Law, Technology & Arts Blog

Sherlock Holmes Solves the Case of Public Domain

Posted in Case Comment, Intellectual Property by LTA-Editor on January 2, 2014

logoBy Peter Dang

In May of last year, we covered a lawsuit between Sherlock Holmes scholar Leslie S. Klinger and the estate of the original creator of Holmes, Sir Arthur Conan Doyle. Instead of paying licensing fees for the right to publish his own collection of original short Sherlock Holmes stories, Klinger brought a lawsuit seeking declaratory judgment to settle the copyright issue of whether or not elements of Sherlock Holmes had entered into the public domain. A week ago, the federal judge presiding over the case ruled that all elements of the Sherlock Holmes character and his sidekick, Dr. Watson, that were created by Doyle before 1923 are no longer protected by copyright.

Beginning in 1887, Doyle published four novels and 56 short stories about Holmes, with only the final ten stories published after 1923, some as late as 1927. The stories published before 1923 have entered the public domain, but the latter ten are still protected by copyright law in the United States.

Klinger argued that the story and character elements published before 1923 have entered the public domain and should be free for the public use. The Doyle estate, on the other hand, presented a novel legal argument: that Holmes and Watson were “continually developed throughout the Canon,” and that the copyright protecting the final ten stories should extend to the entire collection of stories, including the Holmes and Watson characters. The final copyrighted story will not enter the public domain until 2022.

After carefully considering both arguments, the judge held that Klinger is entitled to use elements of the Holmes stories and characters that were published before 1923, while the post-1923 elements are still protected.

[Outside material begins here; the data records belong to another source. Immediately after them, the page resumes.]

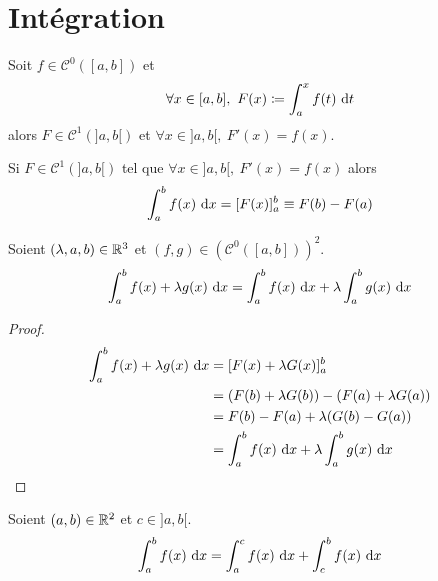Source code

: \chapter{Intégration}

\begin{theorem}
	Soit $f \in \mathcal{C}^0([a, b])$ et 
	\begin{align*}
		\forall x \in [a,b],\ F(x) \coloneqq \int_a^x f(t) \ \diffd t
	\end{align*}
	alors $F \in \mathcal{C}^1(]a, b[)$ et $\forall x \in ]a, b[,\ F'(x) = f(x)$.    
\end{theorem}

\begin{corollary}
    Si $F \in \mathcal{C}^1(]a, b[)$ tel que $\forall x \in ]a, b[,\ F'(x) = f(x)$ alors
	\begin{align*}
		\int_a^b f(x) \ \diffd x = [F(x)]_a^b \equiv F(b) - F(a) 
	\end{align*}
\end{corollary}

\begin{proposition}
	Soient $(\lambda, a, b) \in \mathbb{R}^3$ et $(f, g) \in (\mathcal{C}^0([a, b]))^2$.
	\begin{align*}
		\int_a^b f(x) + \lambda g(x) \ \diffd x = \int_a^b f(x) \ \diffd x + \lambda \int_a^b g(x) \ \diffd x 
	\end{align*}
\end{proposition}

\begin{proof}
    \begin{align*}
        \int_{a}^{b} f(x) + \lambda g(x) \ \diffd x &= [F(x) + \lambda G(x)]_a^b \\
                                                    &= (F(b) + \lambda G(b)) - (F(a) + \lambda G(a)) \\
                                                    &= F(b) - F(a) + \lambda (G(b) - G(a)) \\
                                                    &= \int_{a}^{b} f(x) \ \diffd x + \lambda \int_{a}^{b} g(x) \ \diffd x
    \end{align*}
\end{proof}

\begin{proposition}
	Soient $(a, b) \in \mathbb{R}^2$ et $c \in ]a, b[$.
	\begin{align*}
		\int_a^b f(x) \ \diffd x = \int_a^c f(x) \ \diffd x + \int_c^b f(x) \ \diffd x
	\end{align*}
\end{proposition}


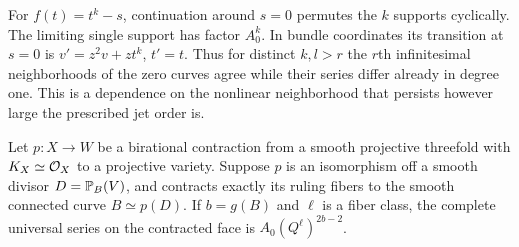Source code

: For $f(t)=t^k-s$, continuation around $s=0$ permutes the $k$ supports
cyclically. The limiting single support has factor $A_0^k$. In bundle
coordinates its transition at $s=0$ is
$v'=z^2v+zt^k$, $t'=t$. Thus for distinct $k,l>r$ the $r$th
infinitesimal neighborhoods of the zero curves agree while their series
differ already in degree one. This is a dependence on the nonlinear
neighborhood that persists however large the prescribed jet order is.

\begin{proposition}\label{prop:ruled}
Let $p:X\to W$ be a birational contraction from a smooth projective
threefold with $K_X\simeq\mathcal O_X$ to a projective variety. Suppose $p$ is an
isomorphism off a smooth divisor $D=\mathbb P_B(V)$, and contracts exactly
its ruling fibers to the smooth connected curve $B\simeq p(D)$. If $b=g(B)$ and
$\ell$ is a fiber class, the complete universal series on the contracted
face is $A_0(Q^\ell)^{2b-2}$.
\end{proposition}
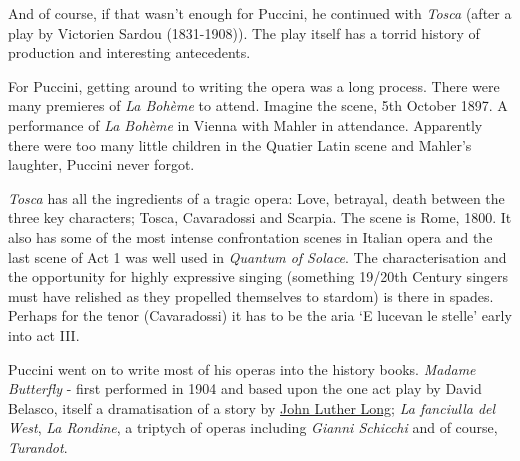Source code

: And of course, if that wasn't enough for Puccini, he continued with \textit{Tosca} (after a play by Victorien Sardou (1831-1908)). The play itself has a torrid history of production and interesting antecedents.

For Puccini, getting around to writing the opera was a long process. There were many premieres of \textit{La Boh\`eme} to attend. Imagine the scene, 5th October 1897. A performance of \textit{La Boh\`eme} in Vienna with Mahler in attendance. Apparently there were too many little children in the Quatier Latin scene and Mahler's laughter, Puccini never forgot.   

\textit{Tosca} has all the ingredients of a tragic opera: Love, betrayal, death between the three key characters; Tosca, Cavaradossi and Scarpia. The scene is Rome, 1800. It also has some of the most intense confrontation scenes in Italian opera and the last scene of Act 1 was well used in \textit{Quantum of Solace}. The characterisation and the opportunity for highly expressive singing (something 19/20th Century singers must have relished as they propelled themselves to stardom) is there in spades. Perhaps for the tenor (Cavaradossi) it has to be the aria `E lucevan le stelle' early into act III. 

Puccini went on to write most of his operas into the history books. \textit{Madame Butterfly} - first performed in 1904 and based upon the one act play by David Belasco, itself a dramatisation of a story by \href{http://home.earthlink.net/~markdlew/pdfs/MButLong-091799.pdf}{John Luther Long}; \textit{La fanciulla del West}, \textit{La Rondine}, a triptych of operas including \textit{Gianni Schicchi} and of course, \textit{Turandot}.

The judge ruled that where an author has used the same character in a series of works, some of which are in the public domain, the public is free to copy elements from the public domain works.

As part of his argument for the post-1923 elements, Klinger argued they do not qualify for copyright protection, because they do not “complete” the character. These elements include (1) Watson’s second wife, (2) Watson’s background as an athlete, and (3) Holmes’ retirement from his detective agency. Citing Scott v. WKJG, Inc., which noted that “copyright protection does not extend to ideas, plots, dramatic situations and events,” Klinger argued that the new stories are events, not characteristics of the Holmes or Watson characters. But the judge disagreed, stating that these elements do not fit within the categories articulated in Scott. Instead, they constitute copyrightable “increments of expression.”

The increments of expression test concerns the copyrightability of derivative works. One of the exclusive rights afforded copyright holders is the right to “prepare derivative works based upon the copyrighted work.” The Copyright Act specifically grants copyright protection “in the incremental original expression he contributes” as long as the newly created derivative work does not infringe on the original, underlying work. These “increments of expression” include “[s]torylines, dialogue, characters and character traits.” Applying this test to the case at hand, the judge held that the post-1923 elements constitute derivative elements and are therefore copyrighted.

Following the ruling, Klinger stated on his website that “Sherlock Holmes belongs to the world.” And it appears that, in effect, he now does—except for the parts of his tales published after 1923.